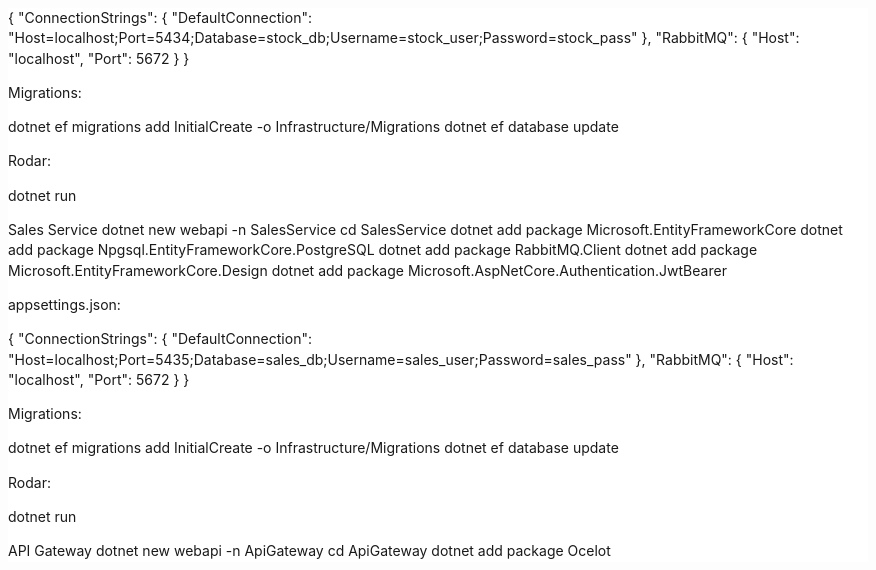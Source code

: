 {
  "ConnectionStrings": {
    "DefaultConnection": "Host=localhost;Port=5434;Database=stock_db;Username=stock_user;Password=stock_pass"
  },
  "RabbitMQ": {
    "Host": "localhost",
    "Port": 5672
  }
}


Migrations:

dotnet ef migrations add InitialCreate -o Infrastructure/Migrations
dotnet ef database update


Rodar:

dotnet run

Sales Service
dotnet new webapi -n SalesService
cd SalesService
dotnet add package Microsoft.EntityFrameworkCore
dotnet add package Npgsql.EntityFrameworkCore.PostgreSQL
dotnet add package RabbitMQ.Client
dotnet add package Microsoft.EntityFrameworkCore.Design
dotnet add package Microsoft.AspNetCore.Authentication.JwtBearer


appsettings.json:

{
  "ConnectionStrings": {
    "DefaultConnection": "Host=localhost;Port=5435;Database=sales_db;Username=sales_user;Password=sales_pass"
  },
  "RabbitMQ": {
    "Host": "localhost",
    "Port": 5672
  }
}


Migrations:

dotnet ef migrations add InitialCreate -o Infrastructure/Migrations
dotnet ef database update


Rodar:

dotnet run

API Gateway
dotnet new webapi -n ApiGateway
cd ApiGateway
dotnet add package Ocelot
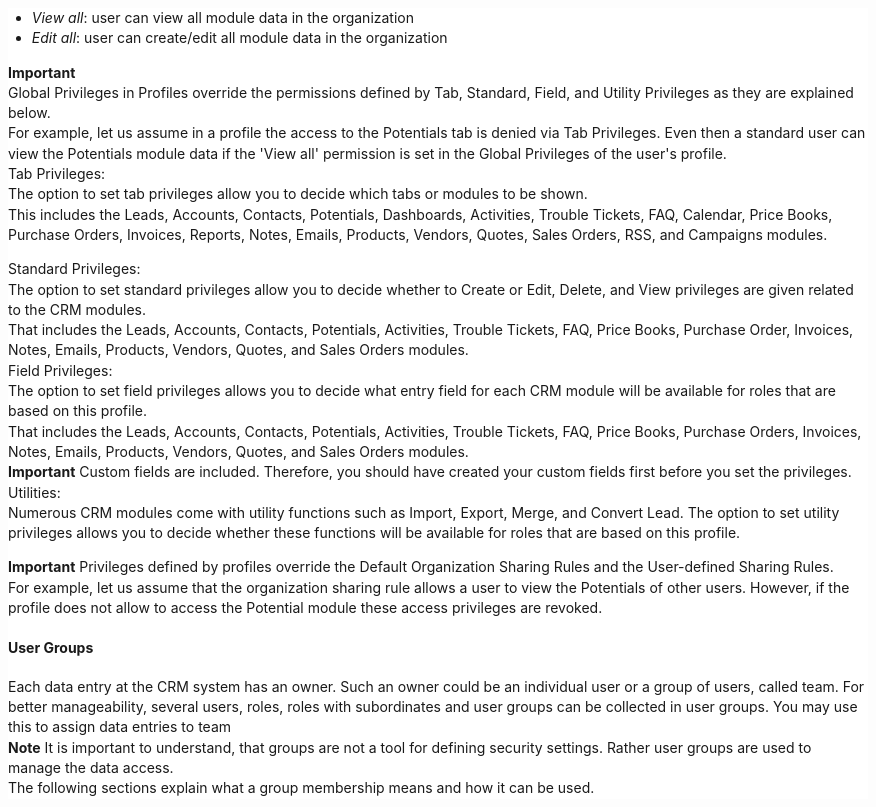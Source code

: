 -   *View all*: user can view all module data in the organization
-   *Edit all*: user can create/edit all module data in the
    organization  

**Important**  
Global Privileges in Profiles override the permissions defined by Tab,
Standard, Field, and Utility Privileges as they are explained below.  
For example, let us assume in a profile the access to the Potentials tab
is denied via Tab Privileges. Even then a standard user can view the
Potentials module data if the 'View all' permission is set in the Global
Privileges of the user's profile.  
Tab Privileges:  
The option to set tab privileges allow you to decide which tabs or
modules to be shown.  
This includes the Leads, Accounts, Contacts, Potentials, Dashboards,
Activities, Trouble Tickets, FAQ, Calendar, Price Books, Purchase
Orders, Invoices, Reports, Notes, Emails, Products, Vendors, Quotes,
Sales Orders, RSS, and Campaigns modules.

Standard Privileges:  
The option to set standard privileges allow you to decide whether to
Create or Edit, Delete, and View privileges are given related to the CRM
modules.  
That includes the Leads, Accounts, Contacts, Potentials, Activities,
Trouble Tickets, FAQ, Price Books, Purchase Order, Invoices, Notes,
Emails, Products, Vendors, Quotes, and Sales Orders modules.  
Field Privileges:  
The option to set field privileges allows you to decide what entry field
for each CRM module will be available for roles that are based on this
profile.  
That includes the Leads, Accounts, Contacts, Potentials, Activities,
Trouble Tickets, FAQ, Price Books, Purchase Orders, Invoices, Notes,
Emails, Products, Vendors, Quotes, and Sales Orders modules.  
**Important** Custom fields are included. Therefore, you should have
created your custom fields first before you set the privileges.  
Utilities:  
Numerous CRM modules come with utility functions such as Import, Export,
Merge, and Convert Lead. The option to set utility privileges allows you
to decide whether these functions will be available for roles that are
based on this profile.

**Important** Privileges defined by profiles override the Default
Organization Sharing Rules and the User-defined Sharing Rules.  
For example, let us assume that the organization sharing rule allows a
user to view the Potentials of other users. However, if the profile does
not allow to access the Potential module these access privileges are
revoked.  

#### User Groups

Each data entry at the CRM system has an owner. Such an owner could be
an individual user or a group of users, called team. For better
manageability, several users, roles, roles with subordinates and user
groups can be collected in user groups. You may use this to assign data
entries to team  
**Note** It is important to understand, that groups are not a tool for
defining security settings. Rather user groups are used to manage the
data access.  
The following sections explain what a group membership means and how it
can be used.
════
--- What you are asked to do ---
The whole listing above must be duplicated word for word, apart from its pictures.

--- The completed task ---
Source code

: {
  "ConnectionStrings": {
    "DefaultConnection": "Host=localhost;Port=5434;Database=stock_db;Username=stock_user;Password=stock_pass"
  },
  "RabbitMQ": {
    "Host": "localhost",
    "Port": 5672
  }
}


Migrations:

dotnet ef migrations add InitialCreate -o Infrastructure/Migrations
dotnet ef database update


Rodar:

dotnet run

Sales Service
dotnet new webapi -n SalesService
cd SalesService
dotnet add package Microsoft.EntityFrameworkCore
dotnet add package Npgsql.EntityFrameworkCore.PostgreSQL
dotnet add package RabbitMQ.Client
dotnet add package Microsoft.EntityFrameworkCore.Design
dotnet add package Microsoft.AspNetCore.Authentication.JwtBearer


appsettings.json:

{
  "ConnectionStrings": {
    "DefaultConnection": "Host=localhost;Port=5435;Database=sales_db;Username=sales_user;Password=sales_pass"
  },
  "RabbitMQ": {
    "Host": "localhost",
    "Port": 5672
  }
}


Migrations:

dotnet ef migrations add InitialCreate -o Infrastructure/Migrations
dotnet ef database update


Rodar:

dotnet run

API Gateway
dotnet new webapi -n ApiGateway
cd ApiGateway
dotnet add package Ocelot
Source code

: -   *View all*: user can view all module data in the organization
-   *Edit all*: user can create/edit all module data in the
    organization  

**Important**  
Global Privileges in Profiles override the permissions defined by Tab,
Standard, Field, and Utility Privileges as they are explained below.  
For example, let us assume in a profile the access to the Potentials tab
is denied via Tab Privileges. Even then a standard user can view the
Potentials module data if the 'View all' permission is set in the Global
Privileges of the user's profile.  
Tab Privileges:  
The option to set tab privileges allow you to decide which tabs or
modules to be shown.  
This includes the Leads, Accounts, Contacts, Potentials, Dashboards,
Activities, Trouble Tickets, FAQ, Calendar, Price Books, Purchase
Orders, Invoices, Reports, Notes, Emails, Products, Vendors, Quotes,
Sales Orders, RSS, and Campaigns modules.

Standard Privileges:  
The option to set standard privileges allow you to decide whether to
Create or Edit, Delete, and View privileges are given related to the CRM
modules.  
That includes the Leads, Accounts, Contacts, Potentials, Activities,
Trouble Tickets, FAQ, Price Books, Purchase Order, Invoices, Notes,
Emails, Products, Vendors, Quotes, and Sales Orders modules.  
Field Privileges:  
The option to set field privileges allows you to decide what entry field
for each CRM module will be available for roles that are based on this
profile.  
That includes the Leads, Accounts, Contacts, Potentials, Activities,
Trouble Tickets, FAQ, Price Books, Purchase Orders, Invoices, Notes,
Emails, Products, Vendors, Quotes, and Sales Orders modules.  
**Important** Custom fields are included. Therefore, you should have
created your custom fields first before you set the privileges.  
Utilities:  
Numerous CRM modules come with utility functions such as Import, Export,
Merge, and Convert Lead. The option to set utility privileges allows you
to decide whether these functions will be available for roles that are
based on this profile.

**Important** Privileges defined by profiles override the Default
Organization Sharing Rules and the User-defined Sharing Rules.  
For example, let us assume that the organization sharing rule allows a
user to view the Potentials of other users. However, if the profile does
not allow to access the Potential module these access privileges are
revoked.  

#### User Groups

Each data entry at the CRM system has an owner. Such an owner could be
an individual user or a group of users, called team. For better
manageability, several users, roles, roles with subordinates and user
groups can be collected in user groups. You may use this to assign data
entries to team  
**Note** It is important to understand, that groups are not a tool for
defining security settings. Rather user groups are used to manage the
data access.  
The following sections explain what a group membership means and how it
can be used.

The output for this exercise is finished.